▸ **What needs to be done**
Retype the lines from the first one in the records down to the line containing "Real-time tweet fetching using Twitter API", counting both, and leave out any pictures.

━━━ Data for this exercise ━━━

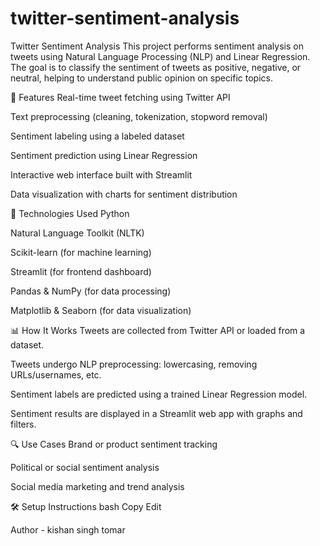 # twitter-sentiment-analysis
Twitter Sentiment Analysis
This project performs sentiment analysis on tweets using Natural Language Processing (NLP) and Linear Regression. The goal is to classify the sentiment of tweets as positive, negative, or neutral, helping to understand public opinion on specific topics.

🚀 Features
Real-time tweet fetching using Twitter API

Text preprocessing (cleaning, tokenization, stopword removal)

Sentiment labeling using a labeled dataset

Sentiment prediction using Linear Regression

Interactive web interface built with Streamlit

Data visualization with charts for sentiment distribution

🔧 Technologies Used
Python

Natural Language Toolkit (NLTK)

Scikit-learn (for machine learning)

Streamlit (for frontend dashboard)

Pandas & NumPy (for data processing)

Matplotlib & Seaborn (for data visualization)

📊 How It Works
Tweets are collected from Twitter API or loaded from a dataset.

Tweets undergo NLP preprocessing: lowercasing, removing URLs/usernames, etc.

Sentiment labels are predicted using a trained Linear Regression model.

Sentiment results are displayed in a Streamlit web app with graphs and filters.

🔍 Use Cases
Brand or product sentiment tracking

Political or social sentiment analysis

Social media marketing and trend analysis

🛠️ Setup Instructions
bash
Copy
Edit

Author - kishan singh tomar
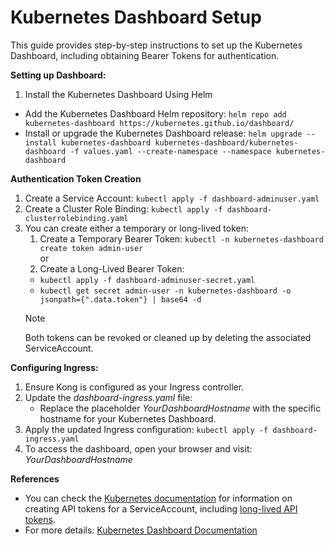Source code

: # Kubernetes Dashboard Setup

This guide provides step-by-step instructions to set up the Kubernetes Dashboard, including obtaining Bearer Tokens for authentication.

**Setting up Dashboard:**

1. Install the Kubernetes Dashboard Using Helm
* Add the Kubernetes Dashboard Helm repository: `helm repo add kubernetes-dashboard https://kubernetes.github.io/dashboard/`
* Install or upgrade the Kubernetes Dashboard release: `helm upgrade --install kubernetes-dashboard kubernetes-dashboard/kubernetes-dashboard -f values.yaml --create-namespace --namespace kubernetes-dashboard`


**Authentication Token Creation**

1. Create a Service Account: `kubectl apply -f dashboard-adminuser.yaml`
2. Create a Cluster Role Binding: `kubectl apply -f dashboard-clusterrolebinding.yaml`
3. You can create either a temporary or long-lived token:
    1. Create a Temporary Bearer Token: `kubectl -n kubernetes-dashboard create token admin-user`  
    or
    2. Create a Long-Lived Bearer Token:   
    * `kubectl apply -f dashboard-adminuser-secret.yaml`   
    * `kubectl get secret admin-user -n kubernetes-dashboard -o jsonpath={".data.token"} | base64 -d`  
    > [!NOTE]
    > Both tokens can be revoked or cleaned up by deleting the associated ServiceAccount.

**Configuring Ingress:**

1. Ensure Kong is configured as your Ingress controller.
2. Update the _dashboard-ingress.yaml_ file:
   - Replace the placeholder _YourDashboardHostname_ with the specific hostname for your Kubernetes Dashboard.
3. Apply the updated Ingress configuration: `kubectl apply -f dashboard-ingress.yaml`
4. To access the dashboard, open your browser and visit: _YourDashboardHostname_

**References**

- You can check the [Kubernetes documentation](https://kubernetes.io/docs/tasks/configure-pod-container/configure-service-account/#manually-create-an-api-token-for-a-serviceaccount) for information on creating API tokens for a ServiceAccount, including [long-lived API tokens](https://kubernetes.io/docs/tasks/configure-pod-container/configure-service-account/#manually-create-a-long-lived-api-token-for-a-serviceaccount).
- For more details: [Kubernetes Dashboard Documentation](https://kubernetes.io/docs/tasks/access-application-cluster/web-ui-dashboard/)
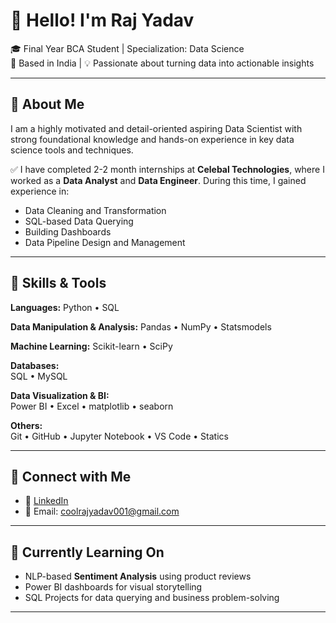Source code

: # 👋 Hello! I'm Raj Yadav

🎓 Final Year BCA Student | Specialization: Data Science  
📍 Based in India | 💡 Passionate about turning data into actionable insights

---

## 💼 About Me

I am a highly motivated and detail-oriented aspiring Data Scientist with strong foundational knowledge and hands-on experience in key data science tools and techniques.

✅ I have completed 2-2 month internships at **Celebal Technologies**, where I worked as a **Data Analyst** and **Data Engineer**. During this time, I gained experience in:
- Data Cleaning and Transformation
- SQL-based Data Querying
- Building Dashboards
- Data Pipeline Design and Management

---

## 🧰 Skills & Tools

**Languages:**
Python • SQL

**Data Manipulation & Analysis:**
Pandas • NumPy • Statsmodels

**Machine Learning:**
Scikit-learn • SciPy

**Databases:**  
SQL • MySQL 

**Data Visualization & BI:**  
Power BI • Excel • matplotlib • seaborn

**Others:**  
Git • GitHub • Jupyter Notebook • VS Code • Statics 

---

## 🔗 Connect with Me

- 💼 [LinkedIn]([https://github.com/rajoo1oo1](https://www.linkedin.com/in/raj-yadav-034957270/))  
- 📧 Email: coolrajyadav001@gmail.com

---

## 🚀 Currently Learning On

- NLP-based **Sentiment Analysis** using product reviews  
- Power BI dashboards for visual storytelling  
- SQL Projects for data querying and business problem-solving

---


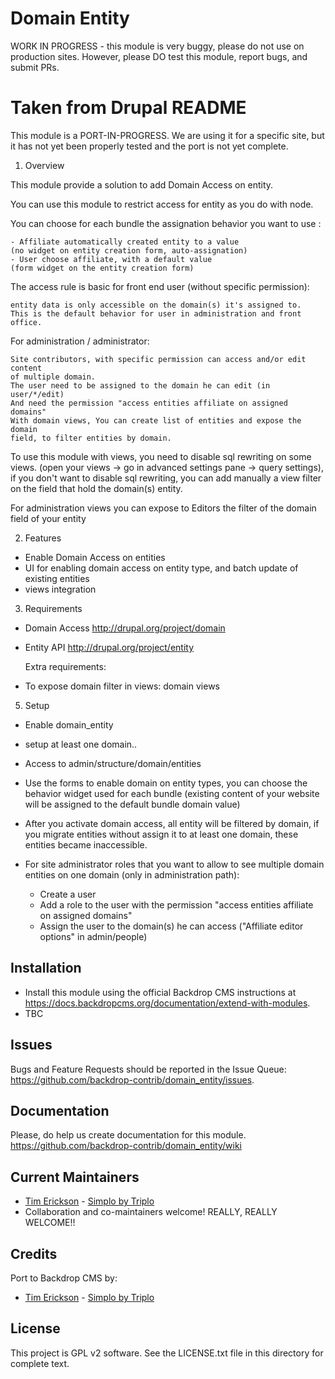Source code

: Domain Entity
=============
<!--
|<- - - - - - - This line is exactly 80 characters for reference - - - - - - ->|
-->
WORK IN PROGRESS - this module is very buggy, please do not use on production
sites. However, please DO test this module, report bugs, and submit PRs. 


Taken from Drupal README
========================

This module is a PORT-IN-PROGRESS. We are using it for a specific site, but
it has not yet been properly tested and the port is not yet complete.

1) Overview

This module provide a solution to add Domain Access on entity.

You can use this module to restrict access for entity as you do with node.

You can choose for each bundle the assignation behavior you want to use :

    - Affiliate automatically created entity to a value 
	(no widget on entity creation form, auto-assignation)
    - User choose affiliate, with a default value 
	(form widget on the entity creation form)

The access rule is basic for front end user (without specific permission):

    entity data is only accessible on the domain(s) it's assigned to.
    This is the default behavior for user in administration and front office.

For administration / administrator:

    Site contributors, with specific permission can access and/or edit content
	of multiple domain.
    The user need to be assigned to the domain he can edit (in user/*/edit)
    And need the permission "access entities affiliate on assigned domains"
    With domain views, You can create list of entities and expose the domain
	field, to filter entities by domain.

To use this module with views, you need to disable sql rewriting on some views.
(open your views -> go in advanced settings pane -> query settings), 
if you don't want to disable sql rewriting, you can add manually a view filter
on the field that hold the domain(s) entity.

For administration views you can expose to Editors 
the filter of the domain field of your entity

2) Features

- Enable Domain Access on entities
- UI for enabling domain access on entity type, 
  and batch update of existing entities
- views integration

3) Requirements

- Domain Access http://drupal.org/project/domain
- Entity API http://drupal.org/project/entity

  Extra requirements:
- To expose domain filter in views: domain views

5) Setup

- Enable domain_entity
- setup at least one domain..
- Access to admin/structure/domain/entities
- Use the forms to enable domain on entity types, you can choose 
  the behavior widget used for each bundle 
  (existing content of your website will be assigned 
   to the default bundle domain value)
- After you activate domain access, all entity will be filtered 
  by domain, if you migrate entities without assign it 
  to at least one domain, these entities became inaccessible.
- For site administrator roles that you want to allow to see 
  multiple domain entities on one domain (only in administration path):

    - Create a user
    - Add a role to the user with the permission 
	  "access entities affiliate on assigned domains"
    - Assign the user to the domain(s) he can access 
	  ("Affiliate editor options" in admin/people)

Installation
------------
- Install this module using the official Backdrop CMS instructions at
  https://docs.backdropcms.org/documentation/extend-with-modules.
- TBC

Issues
------
Bugs and Feature Requests should be reported in the Issue Queue:
https://github.com/backdrop-contrib/domain_entity/issues.

Documentation
-------------------
Please, do help us create documentation for this module. 
https://github.com/backdrop-contrib/domain_entity/wiki

Current Maintainers
-------------------

- [Tim Erickson](https://github.com/stpaultim) - [Simplo by Triplo](https://simplo.site/)
- Collaboration and co-maintainers welcome! REALLY, REALLY WELCOME!!

Credits
-------

Port to Backdrop CMS by:
- [Tim Erickson](https://github.com/stpaultim) - [Simplo by Triplo](https://simplo.site/)

License
-------

This project is GPL v2 software.
See the LICENSE.txt file in this directory for complete text.

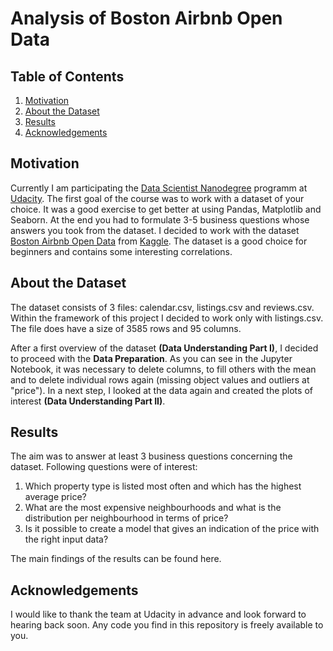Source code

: # Analysis of Boston Airbnb Open Data

## Table of Contents

1. [Motivation](#motivation)
2. [About the Dataset](#data)
3. [Results](#results)
4. [Acknowledgements](#acknowledgements)

## Motivation <a name="motivation"></a>

Currently I am participating the [Data Scientist Nanodegree](https://www.udacity.com/course/data-scientist-nanodegree--nd025) programm at [Udacity](https://www.udacity.com/). The first goal of the course was to work with a dataset of your choice. It was a good exercise to get better at using Pandas, Matplotlib and Seaborn. At the end you had to formulate 3-5 business questions whose answers you took from the dataset. I decided to work with the dataset [Boston Airbnb Open Data](https://www.kaggle.com/airbnb/boston) from [Kaggle](https://www.kaggle.com/). The dataset is a good choice for beginners and contains some interesting correlations.

## About the Dataset <a name="data"></a>

The dataset consists of 3 files: calendar.csv, listings.csv and reviews.csv. Within the framework of this project I decided to work only with listings.csv. The file does have a size of 3585 rows and 95 columns.

After a first overview of the dataset **(Data Understanding Part I)**, I decided to proceed with the **Data Preparation**. As you can see in the Jupyter Notebook, it was necessary to delete columns, to fill others with the mean and to delete individual rows again (missing object values and outliers at "price"). In a next step, I looked at the data again and created the plots of interest **(Data Understanding Part II)**.

## Results <a name="results"></a>

The aim was to answer at least 3 business questions concerning the dataset. Following questions were of interest:

1. Which property type is listed most often and which has the highest average price?
2. What are the most expensive neighbourhoods and what is the distribution per neighbourhood in terms of price?
3. Is it possible to create a model that gives an indication of the price with the right input data?

The main findings of the results can be found here.

## Acknowledgements <a name="acknowledgements"></a>

I would like to thank the team at Udacity in advance and look forward to hearing back soon. Any code you find in this repository is freely available to you.
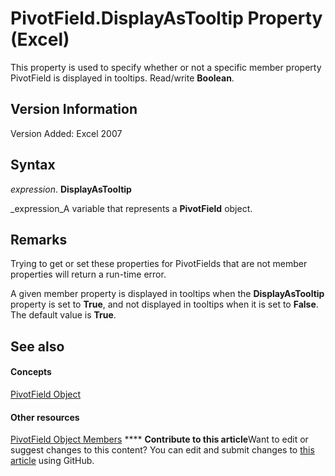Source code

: 
# PivotField.DisplayAsTooltip Property (Excel)

This property is used to specify whether or not a specific member property PivotField is displayed in tooltips. Read/write  **Boolean**.


## Version Information

Version Added: Excel 2007 


## Syntax

 _expression_. **DisplayAsTooltip**

 _expression_A variable that represents a  **PivotField** object.


## Remarks

Trying to get or set these properties for PivotFields that are not member properties will return a run-time error.

A given member property is displayed in tooltips when the  **DisplayAsTooltip** property is set to **True**, and not displayed in tooltips when it is set to  **False**. The default value is  **True**.


## See also


#### Concepts


 [PivotField Object](52784960-e2da-b43a-1e37-2d4dae61c6d8.md)
#### Other resources


 [PivotField Object Members](4a6ea12a-072c-a386-c855-7bf5f6eadd46.md)
****   **Contribute to this article**Want to edit or suggest changes to this content? You can edit and submit changes to  [this article](https://github.com/jhershey00/VBA_Excel_Test/OpenXMLCon/articles/48e18a23-8e8c-828f-2522-71910dc54e2c.md) using GitHub.

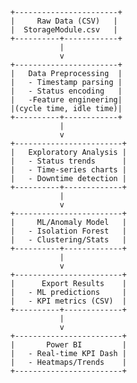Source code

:         +-----------------------+
        |     Raw Data (CSV)   |
        |  StorageModule.csv   |
        +----------+------------+
                   |
                   v
        +-----------------------+
        |   Data Preprocessing  |
        |   - Timestamp parsing |
        |   - Status encoding   |
        |   -Feature engineering| 
        |(cycle time, idle time)|
        +----------+------------+
                   |
                   v
        +------------------------+
        |   Exploratory Analysis |
        |   - Status trends      |
        |   - Time-series charts |
        |   - Downtime detection |
        +----------+-------------+
                   |
                   v
        +------------------------+
        |     ML/Anomaly Model   |
        |   - Isolation Forest   |
        |   - Clustering/Stats   |
        +----------+-------------+
                   |
                   v
        +------------------------+
        |      Export Results    |
        |   - ML predictions     |
        |   - KPI metrics (CSV)  |
        +----------+-------------+
                   |
                   v
        +------------------------+
        |       Power BI         |
        |   - Real-time KPI Dash |
        |   - Heatmaps/Trends    |
        +------------------------+
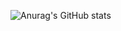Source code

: ![Anurag's GitHub stats](https://github-readme-stats.vercel.app/api?username=Ananazo&show_icons=true)

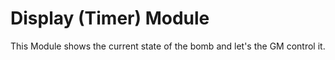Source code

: # Display (Timer) Module

This Module shows the current state of the bomb and let's the GM control it.
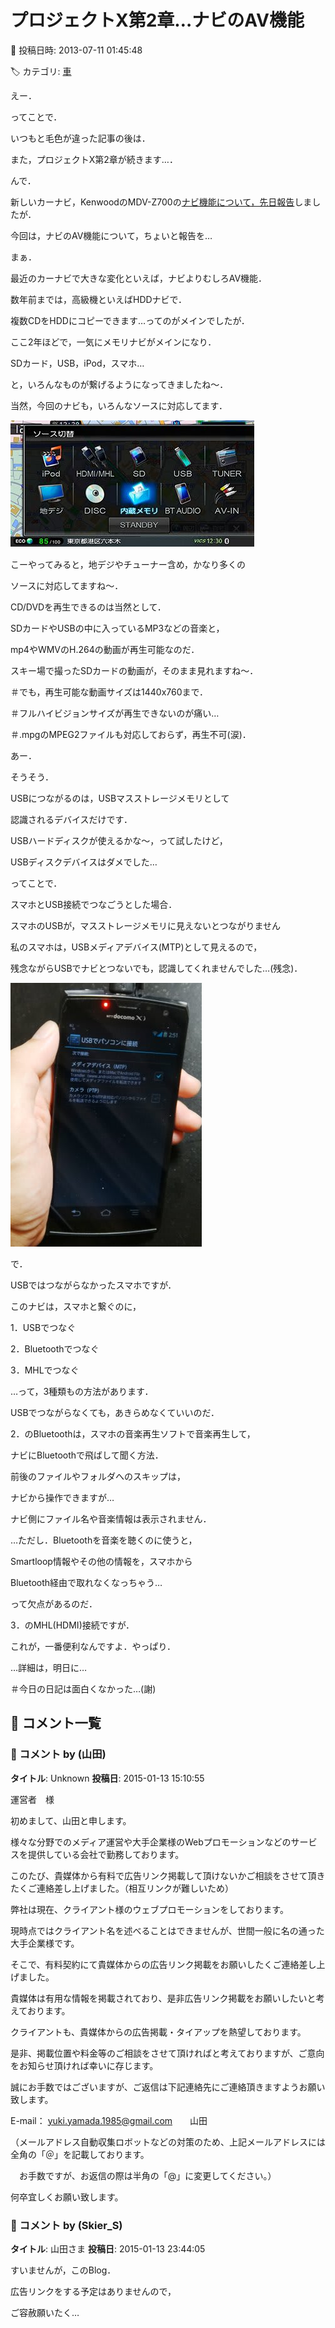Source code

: # プロジェクトX第2章…ナビのAV機能

📅 投稿日時: 2013-07-11 01:45:48

🏷️ カテゴリ: [車](cba0e8330b3f2ded7c1addfacc75d4547.md)

えー．


ってことで．


いつもと毛色が違った記事の後は．


また，プロジェクトX第2章が続きます…．





んで．


新しいカーナビ，KenwoodのMDV-Z700の[ナビ機能について，先日報告](eac22cf3800a1d89554e986745b92218e.md)しましたが．


今回は，ナビのAV機能について，ちょいと報告を…





まぁ．


最近のカーナビで大きな変化といえば，ナビよりむしろAV機能．


数年前までは，高級機といえばHDDナビで．


複数CDをHDDにコピーできます…ってのがメインでしたが．


ここ2年ほどで，一気にメモリナビがメインになり．


SDカード，USB，iPod，スマホ…


と，いろんなものが繋げるようになってきましたね～．





当然，今回のナビも，いろんなソースに対応してます．




![66ecf163f36af12d9277b1f05edf8e13.jpg](images/66ecf163f36af12d9277b1f05edf8e13.jpg)




こーやってみると，地デジやチューナー含め，かなり多くの


ソースに対応してますね～．


CD/DVDを再生できるのは当然として．


SDカードやUSBの中に入っているMP3などの音楽と，


mp4やWMVのH.264の動画が再生可能なのだ．


スキー場で撮ったSDカードの動画が，そのまま見れますね～．


＃でも，再生可能な動画サイズは1440x760まで．


＃フルハイビジョンサイズが再生できないのが痛い…


＃.mpgのMPEG2ファイルも対応しておらず，再生不可(涙)．





あー．


そうそう．


USBにつながるのは，USBマスストレージメモリとして


認識されるデバイスだけです．


USBハードディスクが使えるかな～，って試したけど，


USBディスクデバイスはダメでした…





ってことで．


スマホとUSB接続でつなごうとした場合．


スマホのUSBが，マスストレージメモリに見えないとつながりません


私のスマホは，USBメディアデバイス(MTP)として見えるので，


残念ながらUSBでナビとつないでも，認識してくれませんでした…(残念)．




![e0a939b532ab561993f28137c505f471.jpg](images/e0a939b532ab561993f28137c505f471.jpg)







で．


USBではつながらなかったスマホですが．


このナビは，スマホと繋ぐのに，


1．USBでつなぐ


2．Bluetoothでつなぐ


3．MHLでつなぐ


…って，3種類もの方法があります．


USBでつながらなくても，あきらめなくていいのだ．





2．のBluetoothは，スマホの音楽再生ソフトで音楽再生して，


ナビにBluetoothで飛ばして聞く方法．


前後のファイルやフォルダへのスキップは，


ナビから操作できますが…


ナビ側にファイル名や音楽情報は表示されません．





…ただし．Bluetoothを音楽を聴くのに使うと，


Smartloop情報やその他の情報を，スマホから


Bluetooth経由で取れなくなっちゃう…


って欠点があるのだ．





3．のMHL(HDMI)接続ですが．


これが，一番便利なんですよ．やっぱり．





…詳細は，明日に…





＃今日の日記は面白くなかった…(謝)

## 💬 コメント一覧

### 💬 コメント by (山田)
**タイトル**: Unknown
**投稿日**: 2015-01-13 15:10:55

運営者　様



初めまして、山田と申します。

様々な分野でのメディア運営や大手企業様のWebプロモーションなどのサービスを提供している会社で勤務しております。

このたび、貴媒体から有料で広告リンク掲載して頂けないかご相談をさせて頂きたくご連絡差し上げました。（相互リンクが難しいため）



弊社は現在、クライアント様のウェブプロモーションをしております。

現時点ではクライアント名を述べることはできませんが、世間一般に名の通った大手企業様です。



そこで、有料契約にて貴媒体からの広告リンク掲載をお願いしたくご連絡差し上げました。

貴媒体は有用な情報を掲載されており、是非広告リンク掲載をお願いしたいと考えております。

クライアントも、貴媒体からの広告掲載・タイアップを熱望しております。



是非、掲載位置や料金等のご相談をさせて頂ければと考えておりますが、ご意向をお知らせ頂ければ幸いに存じます。

誠にお手数ではございますが、ご返信は下記連絡先にご連絡頂きますようお願い致します。

E-mail： yuki.yamada.1985@gmail.com　　山田

（メールアドレス自動収集ロボットなどの対策のため、上記メールアドレスには全角の「＠」を記載しております。

　お手数ですが、お返信の際は半角の「@」に変更してください。）



何卒宜しくお願い致します。

### 💬 コメント by (Skier_S)
**タイトル**: 山田さま
**投稿日**: 2015-01-13 23:44:05

すいませんが，このBlog．

広告リンクをする予定はありませんので，

ご容赦願いたく…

━━━

▸ **Final answer**
 # twitter-sentiment-analysis
Twitter Sentiment Analysis
This project performs sentiment analysis on tweets using Natural Language Processing (NLP) and Linear Regression. The goal is to classify the sentiment of tweets as positive, negative, or neutral, helping to understand public opinion on specific topics.

🚀 Features
Real-time tweet fetching using Twitter API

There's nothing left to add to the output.